What to produce:
Wherever the string "confronto" turns up in the data, copy the whole line.

------ Source data ------

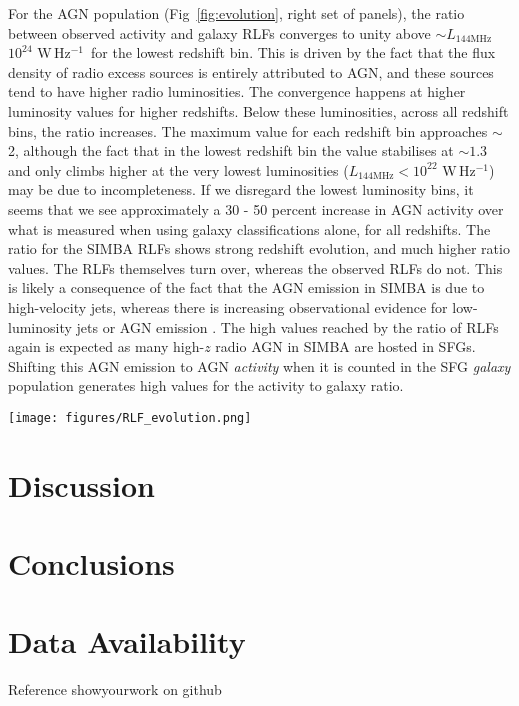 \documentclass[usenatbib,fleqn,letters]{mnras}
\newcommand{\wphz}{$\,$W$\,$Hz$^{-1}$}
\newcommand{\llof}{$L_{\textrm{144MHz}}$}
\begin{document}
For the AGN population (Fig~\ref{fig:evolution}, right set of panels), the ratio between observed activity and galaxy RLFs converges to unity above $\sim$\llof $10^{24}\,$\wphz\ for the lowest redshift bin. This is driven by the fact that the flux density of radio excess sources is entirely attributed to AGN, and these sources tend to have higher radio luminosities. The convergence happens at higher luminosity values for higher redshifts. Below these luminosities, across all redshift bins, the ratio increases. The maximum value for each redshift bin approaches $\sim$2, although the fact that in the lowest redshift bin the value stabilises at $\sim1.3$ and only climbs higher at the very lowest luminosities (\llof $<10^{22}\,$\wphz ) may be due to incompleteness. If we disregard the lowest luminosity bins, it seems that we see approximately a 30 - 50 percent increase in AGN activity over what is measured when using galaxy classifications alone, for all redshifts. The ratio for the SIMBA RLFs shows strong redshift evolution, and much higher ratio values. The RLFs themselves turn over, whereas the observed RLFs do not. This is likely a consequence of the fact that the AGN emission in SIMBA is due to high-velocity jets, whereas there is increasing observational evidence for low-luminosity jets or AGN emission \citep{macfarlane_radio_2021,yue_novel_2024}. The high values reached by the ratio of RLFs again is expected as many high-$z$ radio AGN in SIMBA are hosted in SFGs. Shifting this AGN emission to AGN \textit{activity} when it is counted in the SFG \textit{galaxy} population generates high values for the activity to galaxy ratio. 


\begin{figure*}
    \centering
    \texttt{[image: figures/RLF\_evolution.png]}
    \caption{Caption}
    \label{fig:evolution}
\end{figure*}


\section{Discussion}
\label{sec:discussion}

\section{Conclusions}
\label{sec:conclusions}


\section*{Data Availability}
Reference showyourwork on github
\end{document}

------
------ Source data ------

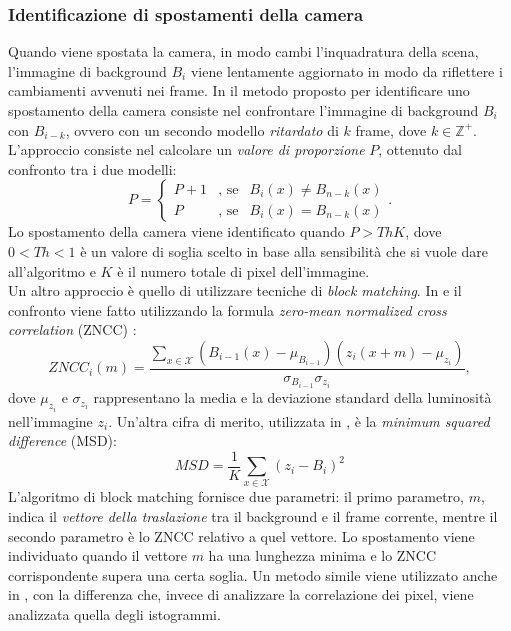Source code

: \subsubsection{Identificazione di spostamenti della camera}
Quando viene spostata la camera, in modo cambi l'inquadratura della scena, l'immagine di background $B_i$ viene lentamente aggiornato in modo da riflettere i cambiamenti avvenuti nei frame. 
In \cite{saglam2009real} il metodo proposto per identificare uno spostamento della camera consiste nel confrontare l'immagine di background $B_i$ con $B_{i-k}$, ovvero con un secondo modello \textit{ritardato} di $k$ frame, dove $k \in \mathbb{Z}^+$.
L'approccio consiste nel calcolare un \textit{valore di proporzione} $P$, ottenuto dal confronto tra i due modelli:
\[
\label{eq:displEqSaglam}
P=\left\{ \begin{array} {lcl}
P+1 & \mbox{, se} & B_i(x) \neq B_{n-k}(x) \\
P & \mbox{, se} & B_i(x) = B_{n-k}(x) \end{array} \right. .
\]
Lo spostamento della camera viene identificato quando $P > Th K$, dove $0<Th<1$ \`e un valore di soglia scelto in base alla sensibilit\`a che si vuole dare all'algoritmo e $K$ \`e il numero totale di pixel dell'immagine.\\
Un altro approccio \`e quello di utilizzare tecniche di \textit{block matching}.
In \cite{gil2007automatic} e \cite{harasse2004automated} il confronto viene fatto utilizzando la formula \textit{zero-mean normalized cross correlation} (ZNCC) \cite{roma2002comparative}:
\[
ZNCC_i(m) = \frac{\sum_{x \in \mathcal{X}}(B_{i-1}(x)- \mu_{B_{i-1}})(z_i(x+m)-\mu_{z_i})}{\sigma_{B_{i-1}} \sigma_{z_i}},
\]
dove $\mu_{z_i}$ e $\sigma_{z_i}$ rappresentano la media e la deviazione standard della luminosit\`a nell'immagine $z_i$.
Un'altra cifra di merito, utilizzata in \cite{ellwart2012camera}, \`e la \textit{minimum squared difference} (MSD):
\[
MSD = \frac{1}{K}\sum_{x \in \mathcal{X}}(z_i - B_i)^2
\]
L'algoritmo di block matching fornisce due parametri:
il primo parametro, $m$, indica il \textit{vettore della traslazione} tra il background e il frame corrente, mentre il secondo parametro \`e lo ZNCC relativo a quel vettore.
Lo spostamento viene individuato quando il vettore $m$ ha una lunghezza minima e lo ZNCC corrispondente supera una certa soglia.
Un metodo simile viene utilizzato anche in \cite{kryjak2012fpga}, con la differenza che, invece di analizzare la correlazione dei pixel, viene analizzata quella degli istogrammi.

------

Your response:
L'approccio consiste nel calcolare un \textit{valore di proporzione} $P$, ottenuto dal confronto tra i due modelli:
In \cite{gil2007automatic} e \cite{harasse2004automated} il confronto viene fatto utilizzando la formula \textit{zero-mean normalized cross correlation} (ZNCC) \cite{roma2002comparative}:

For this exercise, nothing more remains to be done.